◆ **RECORD EXTRACTS**:
+===+

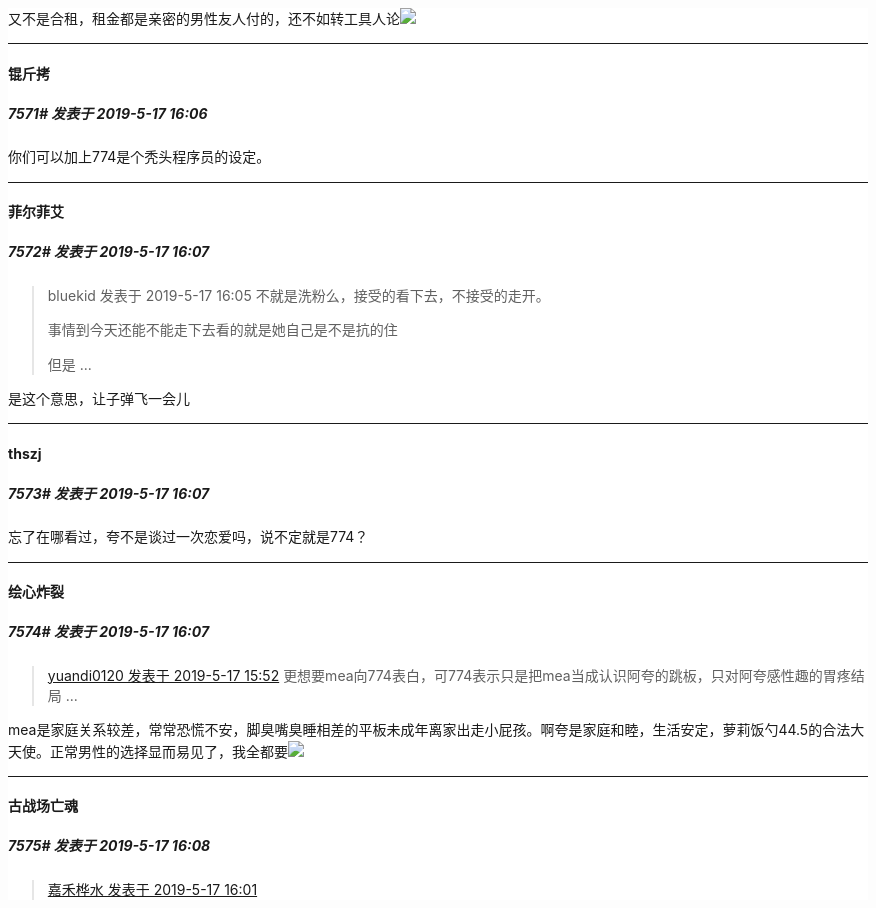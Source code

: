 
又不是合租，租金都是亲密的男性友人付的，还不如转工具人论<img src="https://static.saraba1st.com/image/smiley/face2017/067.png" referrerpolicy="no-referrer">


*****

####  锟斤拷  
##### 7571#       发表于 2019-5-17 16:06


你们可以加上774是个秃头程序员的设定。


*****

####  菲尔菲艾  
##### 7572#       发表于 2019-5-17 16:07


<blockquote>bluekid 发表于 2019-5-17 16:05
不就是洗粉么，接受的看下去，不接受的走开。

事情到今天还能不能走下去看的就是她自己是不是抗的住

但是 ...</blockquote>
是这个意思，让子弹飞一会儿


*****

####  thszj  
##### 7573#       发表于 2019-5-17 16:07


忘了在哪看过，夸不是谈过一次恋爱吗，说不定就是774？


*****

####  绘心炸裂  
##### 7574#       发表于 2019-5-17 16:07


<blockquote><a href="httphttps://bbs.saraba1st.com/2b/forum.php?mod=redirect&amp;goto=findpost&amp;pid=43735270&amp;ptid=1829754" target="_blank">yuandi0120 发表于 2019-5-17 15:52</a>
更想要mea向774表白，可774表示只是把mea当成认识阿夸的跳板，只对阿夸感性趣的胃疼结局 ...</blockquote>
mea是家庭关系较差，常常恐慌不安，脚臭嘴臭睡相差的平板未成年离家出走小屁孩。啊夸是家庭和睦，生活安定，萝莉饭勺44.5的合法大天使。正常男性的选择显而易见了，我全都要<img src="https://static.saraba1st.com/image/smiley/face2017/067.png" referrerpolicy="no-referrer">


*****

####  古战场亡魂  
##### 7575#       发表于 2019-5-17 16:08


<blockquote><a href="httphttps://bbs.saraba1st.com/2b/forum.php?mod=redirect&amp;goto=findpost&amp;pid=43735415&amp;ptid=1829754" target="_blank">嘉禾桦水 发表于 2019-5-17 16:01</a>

+===+

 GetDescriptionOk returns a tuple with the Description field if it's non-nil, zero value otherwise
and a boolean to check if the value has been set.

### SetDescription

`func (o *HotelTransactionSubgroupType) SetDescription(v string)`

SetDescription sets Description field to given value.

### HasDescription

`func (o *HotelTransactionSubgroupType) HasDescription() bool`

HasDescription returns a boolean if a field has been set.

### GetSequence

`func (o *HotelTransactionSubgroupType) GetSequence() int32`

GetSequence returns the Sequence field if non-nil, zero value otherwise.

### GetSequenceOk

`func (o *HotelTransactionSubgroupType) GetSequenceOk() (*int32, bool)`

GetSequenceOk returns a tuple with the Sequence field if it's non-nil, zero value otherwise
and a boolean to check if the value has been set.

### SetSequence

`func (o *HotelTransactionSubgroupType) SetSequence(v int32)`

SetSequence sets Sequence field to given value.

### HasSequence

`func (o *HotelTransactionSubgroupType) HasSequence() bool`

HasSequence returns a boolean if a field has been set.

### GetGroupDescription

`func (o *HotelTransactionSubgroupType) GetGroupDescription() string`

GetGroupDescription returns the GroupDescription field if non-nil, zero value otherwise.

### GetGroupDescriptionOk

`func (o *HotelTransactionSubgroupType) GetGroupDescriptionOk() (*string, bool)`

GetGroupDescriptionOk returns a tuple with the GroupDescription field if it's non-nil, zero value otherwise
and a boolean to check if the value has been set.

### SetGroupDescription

+===+

◆ **WHAT TO PRODUCE**: Please, from the entries above, set down exactly the lines from the one containing "SetSequence sets Sequence" through the one containing "### SetGroupDescription", and only those.

◆ **ANSWER TO THIS EXERCISE**:
SetSequence sets Sequence field to given value.

### HasSequence

`func (o *HotelTransactionSubgroupType) HasSequence() bool`

HasSequence returns a boolean if a field has been set.

### GetGroupDescription

`func (o *HotelTransactionSubgroupType) GetGroupDescription() string`

GetGroupDescription returns the GroupDescription field if non-nil, zero value otherwise.

### GetGroupDescriptionOk

`func (o *HotelTransactionSubgroupType) GetGroupDescriptionOk() (*string, bool)`

GetGroupDescriptionOk returns a tuple with the GroupDescription field if it's non-nil, zero value otherwise
and a boolean to check if the value has been set.

### SetGroupDescription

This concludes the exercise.